The Long Night of Excess is over, and the country is either saved or lost.

Too much of a good thing is wearing and counterproductive, and the constant, unrelenting chatter of the same know-nothing prognosticators and sudden overnight authorities dulled the senses. The end of it all felt like the last blows of constant hammering on the head, or the screeching of chalk against a blackboard.

Television is a huge bore at best, and it wore out its welcome in the months just past.

It also can deliver moments of sheer beauty, however, and one of them in sports came in the last three minutes of the Texas-Texas Tech game last Saturday.

This game showed why, to this corner, football is the national pastime, not baseball. The battle and spirit and skill these two Texas rivals displayed in their unbelievable final quarter can’t be matched by the interminable delays of the diamond. I realize there are some who find the geometry of baseball fascinating, with the distances between bases and the pitcher’s mound and home plate and the outfield drawn with almost perfect precision.

But the empty spaces, the pitcher shaking off signals, the batters adjusting their caps and belts and wrist cuffs and cuds of chewing tobacco and the spitting that goes with it, are akin to caviar. It’s an acquired taste, and a huge waste of time.

To see the aerial views of huge packed football stadiums is impressive, and Texas vs. Texas Tech showed why those tens of thousands are there.

 It helps, of course, to have a baby-faced hero with a name like Colt McCoy, but Saturday was not his day.

 The final heroics belonged to his rival, handsome Graham Harrell, and after savoring assumed victory with a touchdown with a minute and 29 seconds left to play, McCoy stood, stunned, watching the unbelievable finish when Michael Crabtree grabbed Harrell’s pass, twisted away from two tacklers, and ran jubilantly into the end zone with one second remaining on the clock.

While the Texas-Texas Tech shootout laid claim to being the best college football game of the year, there was an awesome display of power in the South. It is hard to imagine anyone beating Florida as they gained revenge for a loss last year by destroying Georgia, 49-10. They were beating the team that was ranked first in the nation in pre-season rankings, and still was ranked eighth going into the Florida game. Georgia came out of it ranked 13th, and humiliated.

Which leads to the post-election debate, the annual November rant and rave about the Bowl Championship Series.

When the latest standings were announced Sunday, Alabama stood first and Texas Tech moved up to second, with idle Penn State third and Texas dropping from first to fourth. Florida is fifth, but the way they played Saturday it is hard to believe there are four better teams in America.

Tim Tebow showed why he won the Heisman Trophy last year and is likely to win it again this year, and why he will be a star in the NFL. He is big and powerful, and accounted for five touchdowns against Georgia with his passing and running.

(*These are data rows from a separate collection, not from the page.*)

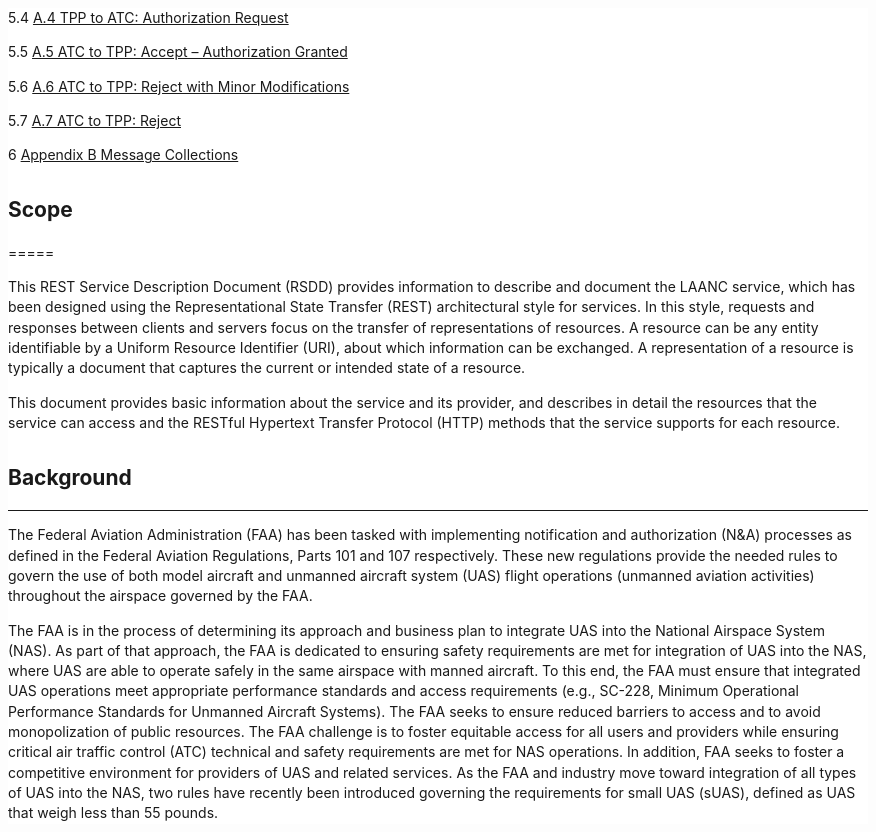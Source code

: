 5.4 [A.4 TPP to ATC: Authorization Request](#a.4-tpp-to-atc-authorization-request)

5.5 [A.5 ATC to TPP: Accept – Authorization Granted](#a.5-atc-to-tpp-accept-authorization)

5.6 [A.6 ATC to TPP: Reject with Minor Modifications](#a.6-atc-to-tpp-reject-with-minor-modifications)

5.7 [A.7 ATC to TPP: Reject](#a.7-atc-to-tpp-reject)

6 [Appendix B Message Collections](#appendix-b-message-collections)

## Scope
=====

This REST Service Description Document (RSDD) provides information to
describe and document the LAANC service, which has been designed using
the Representational State Transfer (REST) architectural style for
services. In this style, requests and responses between clients and
servers focus on the transfer of representations of resources. A
resource can be any entity identifiable by a Uniform Resource Identifier
(URI), about which information can be exchanged. A representation of a
resource is typically a document that captures the current or intended
state of a resource.

This document provides basic information about the service and its
provider, and describes in detail the resources that the service can
access and the RESTful Hypertext Transfer Protocol (HTTP) methods that
the service supports for each resource.

## Background
----------

The Federal Aviation Administration (FAA) has been tasked with
implementing notification and authorization (N&A) processes as defined
in the Federal Aviation Regulations, Parts 101 and 107 respectively.
These new regulations provide the needed rules to govern the use of both
model aircraft and unmanned aircraft system (UAS) flight operations
(unmanned aviation activities) throughout the airspace governed by the
FAA.

The FAA is in the process of determining its approach and business plan
to integrate UAS into the National Airspace System (NAS). As part of
that approach, the FAA is dedicated to ensuring safety requirements are
met for integration of UAS into the NAS, where UAS are able to operate
safely in the same airspace with manned aircraft. To this end, the FAA
must ensure that integrated UAS operations meet appropriate performance
standards and access requirements (e.g., SC-228, Minimum Operational
Performance Standards for Unmanned Aircraft Systems). The FAA seeks to
ensure reduced barriers to access and to avoid monopolization of public
resources. The FAA challenge is to foster equitable access for all users
and providers while ensuring critical air traffic control (ATC)
technical and safety requirements are met for NAS operations. In
addition, FAA seeks to foster a competitive environment for providers of
UAS and related services. As the FAA and industry move toward
integration of all types of UAS into the NAS, two rules have recently
been introduced governing the requirements for small UAS (sUAS), defined
as UAS that weigh less than 55 pounds.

Florida’s victory was a fascinating story of revenge. The Gators were the humiliated last year, when Georgia beat them 42-30 and Knowshon Moreno ran for 188 yards against them. Their strength and conditioning coach, Mickey Marotti, made certain they would not forget the defeat.

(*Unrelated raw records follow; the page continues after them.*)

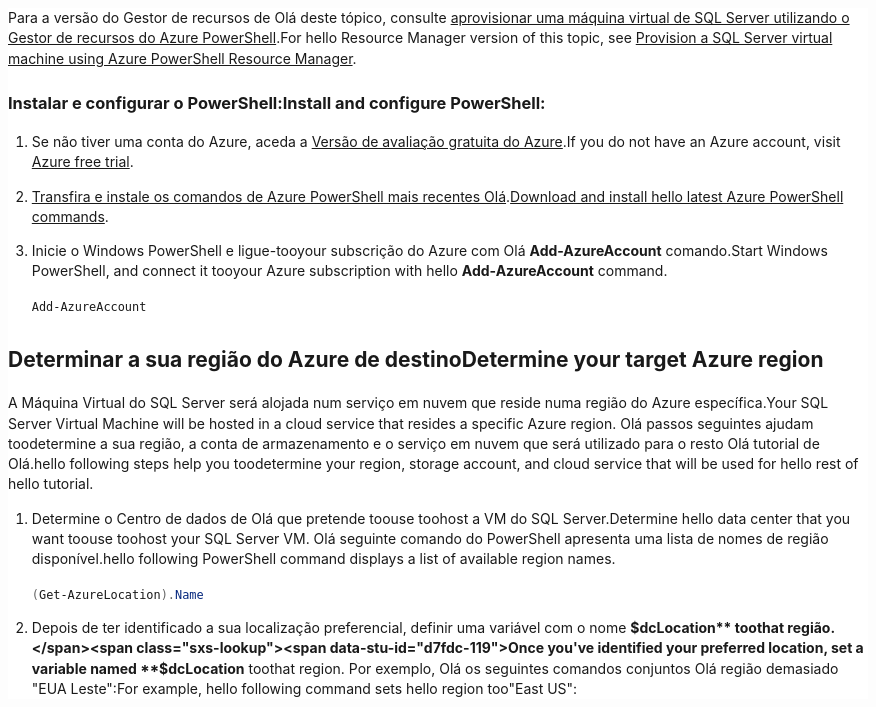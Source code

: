 <span data-ttu-id="d7fdc-109">Para a versão do Gestor de recursos de Olá deste tópico, consulte [aprovisionar uma máquina virtual de SQL Server utilizando o Gestor de recursos do Azure PowerShell](../sql/virtual-machines-windows-ps-sql-create.md).</span><span class="sxs-lookup"><span data-stu-id="d7fdc-109">For hello Resource Manager version of this topic, see [Provision a SQL Server virtual machine using Azure PowerShell Resource Manager](../sql/virtual-machines-windows-ps-sql-create.md).</span></span>

### <a name="install-and-configure-powershell"></a><span data-ttu-id="d7fdc-110">Instalar e configurar o PowerShell:</span><span class="sxs-lookup"><span data-stu-id="d7fdc-110">Install and configure PowerShell:</span></span>
1. <span data-ttu-id="d7fdc-111">Se não tiver uma conta do Azure, aceda a [Versão de avaliação gratuita do Azure](https://azure.microsoft.com/pricing/free-trial/).</span><span class="sxs-lookup"><span data-stu-id="d7fdc-111">If you do not have an Azure account, visit [Azure free trial](https://azure.microsoft.com/pricing/free-trial/).</span></span>
2. <span data-ttu-id="d7fdc-112">[Transfira e instale os comandos de Azure PowerShell mais recentes Olá](/powershell/azure/overview).</span><span class="sxs-lookup"><span data-stu-id="d7fdc-112">[Download and install hello latest Azure PowerShell commands](/powershell/azure/overview).</span></span>
3. <span data-ttu-id="d7fdc-113">Inicie o Windows PowerShell e ligue-tooyour subscrição do Azure com Olá **Add-AzureAccount** comando.</span><span class="sxs-lookup"><span data-stu-id="d7fdc-113">Start Windows PowerShell, and connect it tooyour Azure subscription with hello **Add-AzureAccount** command.</span></span>

   ```powershell
   Add-AzureAccount
   ```

## <a name="determine-your-target-azure-region"></a><span data-ttu-id="d7fdc-114">Determinar a sua região do Azure de destino</span><span class="sxs-lookup"><span data-stu-id="d7fdc-114">Determine your target Azure region</span></span>

<span data-ttu-id="d7fdc-115">A Máquina Virtual do SQL Server será alojada num serviço em nuvem que reside numa região do Azure específica.</span><span class="sxs-lookup"><span data-stu-id="d7fdc-115">Your SQL Server Virtual Machine will be hosted in a cloud service that resides a specific Azure region.</span></span> <span data-ttu-id="d7fdc-116">Olá passos seguintes ajudam toodetermine a sua região, a conta de armazenamento e o serviço em nuvem que será utilizado para o resto Olá tutorial de Olá.</span><span class="sxs-lookup"><span data-stu-id="d7fdc-116">hello following steps help you toodetermine your region, storage account, and cloud service that will be used for hello rest of hello tutorial.</span></span>

1. <span data-ttu-id="d7fdc-117">Determine o Centro de dados de Olá que pretende toouse toohost a VM do SQL Server.</span><span class="sxs-lookup"><span data-stu-id="d7fdc-117">Determine hello data center that you want toouse toohost your SQL Server VM.</span></span> <span data-ttu-id="d7fdc-118">Olá seguinte comando do PowerShell apresenta uma lista de nomes de região disponível.</span><span class="sxs-lookup"><span data-stu-id="d7fdc-118">hello following PowerShell command displays a list of available region names.</span></span>

   ```powershell
   (Get-AzureLocation).Name
   ```

2. <span data-ttu-id="d7fdc-119">Depois de ter identificado a sua localização preferencial, definir uma variável com o nome **$dcLocation** toothat região.</span><span class="sxs-lookup"><span data-stu-id="d7fdc-119">Once you've identified your preferred location, set a variable named **$dcLocation** toothat region.</span></span> <span data-ttu-id="d7fdc-120">Por exemplo, Olá os seguintes comandos conjuntos Olá região demasiado "EUA Leste":</span><span class="sxs-lookup"><span data-stu-id="d7fdc-120">For example, hello following command sets hello region too"East US":</span></span>
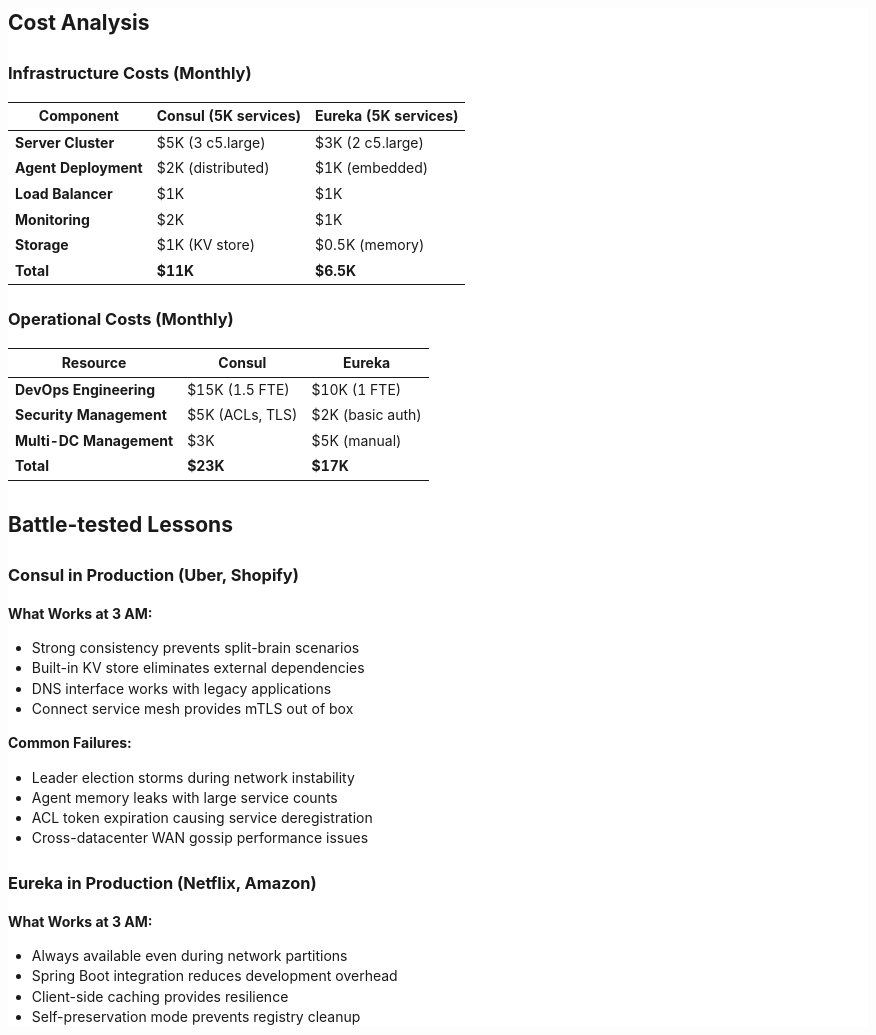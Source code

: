 ## Cost Analysis

### Infrastructure Costs (Monthly)
| Component | Consul (5K services) | Eureka (5K services) |
|-----------|---------------------|---------------------|
| **Server Cluster** | $5K (3 c5.large) | $3K (2 c5.large) |
| **Agent Deployment** | $2K (distributed) | $1K (embedded) |
| **Load Balancer** | $1K | $1K |
| **Monitoring** | $2K | $1K |
| **Storage** | $1K (KV store) | $0.5K (memory) |
| **Total** | **$11K** | **$6.5K** |

### Operational Costs (Monthly)
| Resource | Consul | Eureka |
|----------|--------|--------|
| **DevOps Engineering** | $15K (1.5 FTE) | $10K (1 FTE) |
| **Security Management** | $5K (ACLs, TLS) | $2K (basic auth) |
| **Multi-DC Management** | $3K | $5K (manual) |
| **Total** | **$23K** | **$17K** |

## Battle-tested Lessons

### Consul in Production (Uber, Shopify)
**What Works at 3 AM:**
- Strong consistency prevents split-brain scenarios
- Built-in KV store eliminates external dependencies
- DNS interface works with legacy applications
- Connect service mesh provides mTLS out of box

**Common Failures:**
- Leader election storms during network instability
- Agent memory leaks with large service counts
- ACL token expiration causing service deregistration
- Cross-datacenter WAN gossip performance issues

### Eureka in Production (Netflix, Amazon)
**What Works at 3 AM:**
- Always available even during network partitions
- Spring Boot integration reduces development overhead
- Client-side caching provides resilience
- Self-preservation mode prevents registry cleanup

He put a picture of Georgia’s huge 2007 on-field celebration on each player’s locker, and assigned them 42 repeats at each station in the weight room, one for each Georgia point last year, and 188 pushups, situps and crunches, one for each yard Moreno gained against them.

They stopped Moreno cold this year, and dominated every aspect of the game

There is a lot of football left between now and the national championship game in Miami Jan. 8, and the Orange Bowl Jan. 1. It is unlikely that we will get to see Texas Tech play Florida, but after last weekend that meeting would make a logical national championship. Florida has averaged 44.7 points a game, Texas Tech 47. What a shootout that should be. Oklahoma and Southern Cal still have claims to file, but their losses, like Florida’s lone loss to Mississippi, will be costly. We are not sure that undefeated Penn State is good enough, but sentimentally it will be nice for Joe Paterno, an American coaching legend, if they wind up, as appears likely, in one of the major bowls.